After receiving a denial, you should:
- Carefully review the denial letter
- Request the complete claim file
- Obtain a copy of the policy
- Calendar all appeal deadlines
- Begin gathering updated medical evidence
Missing an appeal deadline may permanently bar your claim.
How The Standard Long-Term Disability Appeal Process Works
Most employer-provided Standard disability policies are governed by ERISA. Under ERISA:
- You usually have 180 days to appeal
- All evidence must be submitted during the appeal
- Courts typically review only the administrative record
This makes the appeal—not the lawsuit—the most important stage of the case.
What Happens If Your Appeal Is Delayed
Delays are common. Some claimants experience months of silence or repeated promises of review “next week.”
If your appeal is delayed:
- Follow up regularly
- Request written status updates
- Keep detailed communication records
- Escalate when delays become unreasonable
Persistent delays may justify legal intervention.
Filing a Lawsuit Against The Standard
If administrative appeals are exhausted, you may be able to file a lawsuit in federal court (ERISA claims) or under state law (individual policies).
Courts generally cannot consider new evidence, which is why building a strong appeal record is critical.
Federal Court Cases Involving The Standard
Courts across the country have addressed disputes involving The Standard, including:
- Claims denied at the any-occupation stage
- Mental health limitation disputes
- Disagreements over disability onset dates
These cases highlight the importance of detailed documentation and strict compliance with policy requirements.
Lump-Sum Settlements and Buyouts
In some cases, claims may be resolved through a lump-sum settlement instead of ongoing monthly benefits. These buyouts require careful evaluation to ensure the offer reflects the true value of future benefits.
Settlement decisions should never be made without fully understanding the financial and legal implications.
FREE RESOURCE: Use Our LTD Lump-Sum Buyout Calculator
How the Ortiz Law Firm Helps Standard Claimants
We help claimants by:
- Reviewing denial letters and policies
- Identifying weaknesses in The Standard’s reasoning
- Building comprehensive appeal records
- Managing communications with insurers
- Filing lawsuits when necessary
We operate under a No Recovery, Zero Fee Guarantee.
Get Help with Your Standard Disability Denial
If The Standard denied or terminated your long-term disability claim, you do not have to face the appeals process alone.
Call (888) 321-8131 for a free case evaluation.
Frequently Asked Questions
How do I appeal a long-term disability denial from The Standard Insurance Company?
To appeal a long-term disability denial from The Standard Insurance Company, you must gather all relevant medical records, documentation, and additional information supporting your claim. Submit a written appeal letter explaining why you believe the denial was incorrect and include any new evidence to strengthen your case.

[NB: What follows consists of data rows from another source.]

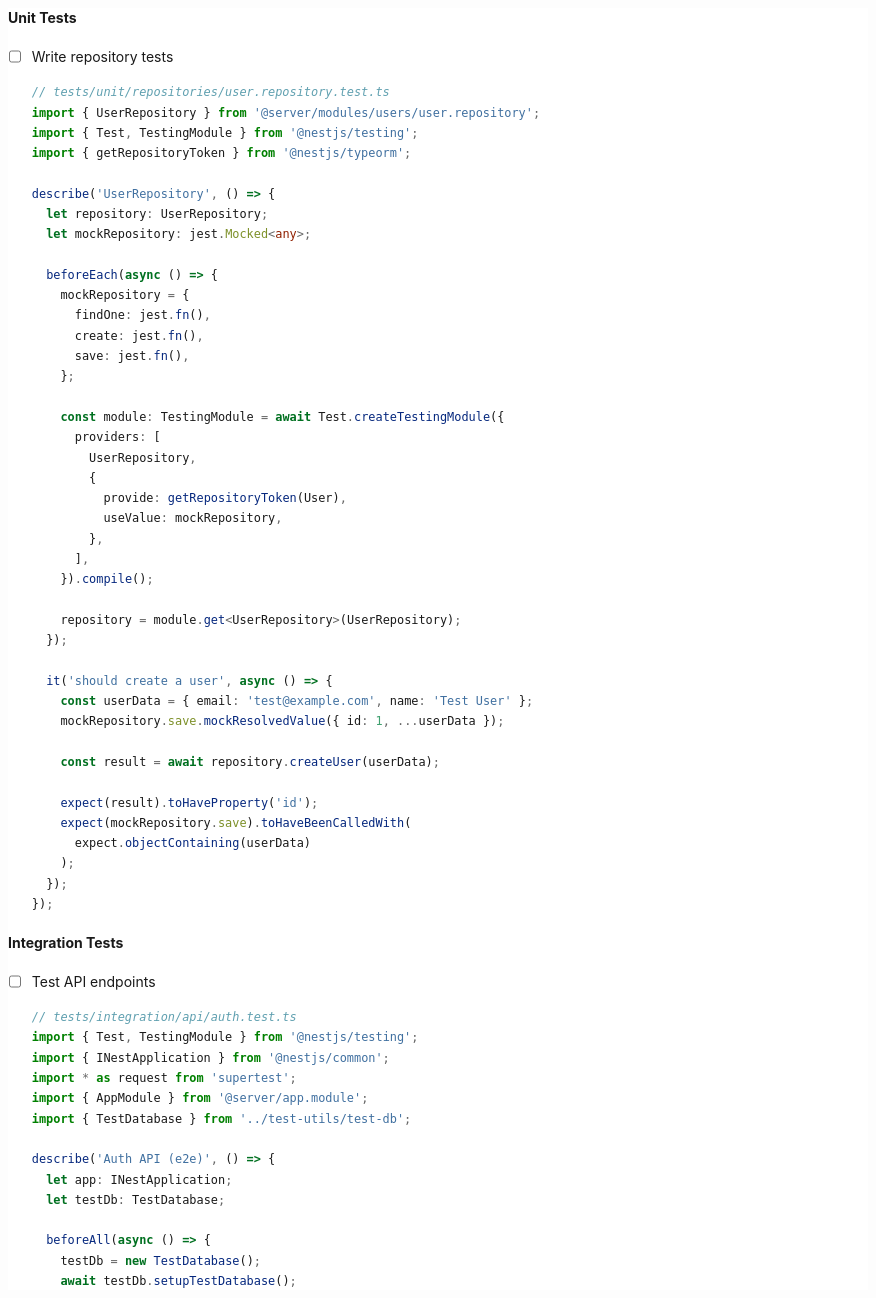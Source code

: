 #### Unit Tests
- [ ] Write repository tests
  ```typescript
  // tests/unit/repositories/user.repository.test.ts
  import { UserRepository } from '@server/modules/users/user.repository';
  import { Test, TestingModule } from '@nestjs/testing';
  import { getRepositoryToken } from '@nestjs/typeorm';

  describe('UserRepository', () => {
    let repository: UserRepository;
    let mockRepository: jest.Mocked<any>;

    beforeEach(async () => {
      mockRepository = {
        findOne: jest.fn(),
        create: jest.fn(),
        save: jest.fn(),
      };

      const module: TestingModule = await Test.createTestingModule({
        providers: [
          UserRepository,
          {
            provide: getRepositoryToken(User),
            useValue: mockRepository,
          },
        ],
      }).compile();

      repository = module.get<UserRepository>(UserRepository);
    });

    it('should create a user', async () => {
      const userData = { email: 'test@example.com', name: 'Test User' };
      mockRepository.save.mockResolvedValue({ id: 1, ...userData });
      
      const result = await repository.createUser(userData);
      
      expect(result).toHaveProperty('id');
      expect(mockRepository.save).toHaveBeenCalledWith(
        expect.objectContaining(userData)
      );
    });
  });
  ```

#### Integration Tests
- [ ] Test API endpoints
  ```typescript
  // tests/integration/api/auth.test.ts
  import { Test, TestingModule } from '@nestjs/testing';
  import { INestApplication } from '@nestjs/common';
  import * as request from 'supertest';
  import { AppModule } from '@server/app.module';
  import { TestDatabase } from '../test-utils/test-db';

  describe('Auth API (e2e)', () => {
    let app: INestApplication;
    let testDb: TestDatabase;

    beforeAll(async () => {
      testDb = new TestDatabase();
      await testDb.setupTestDatabase();

  ```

How much does it cost to hire a long-term disability attorney?
Most lawyers who handle long-term disability cases only get paid if your claim is approved. You don’t have to pay anything up front. If your claim is approved, their fee will be a percentage of the benefits you receive from The Standard, as outlined in your agreement with them. At the Ortiz Law Firm, we never charge a fee unless your case results in compensation.
How can I improve my chances of a successful long-term disability appeal with The Standard Insurance Company?
To improve your chances of a successful long-term disability appeal with The Standard Insurance Company, provide thorough and accurate documentation to support your claim. Working with an attorney who understands disability law can also increase the likelihood of a favorable outcome.
What happens if my long-term disability appeal with The Standard Insurance Company is denied?
If your long-term disability appeal with The Standard Insurance Company is denied, you may have the option of filing a second appeal or lawsuit against the insurance company. Consulting with an attorney who specializes in disability law can help you explore these options and determine the best course of action.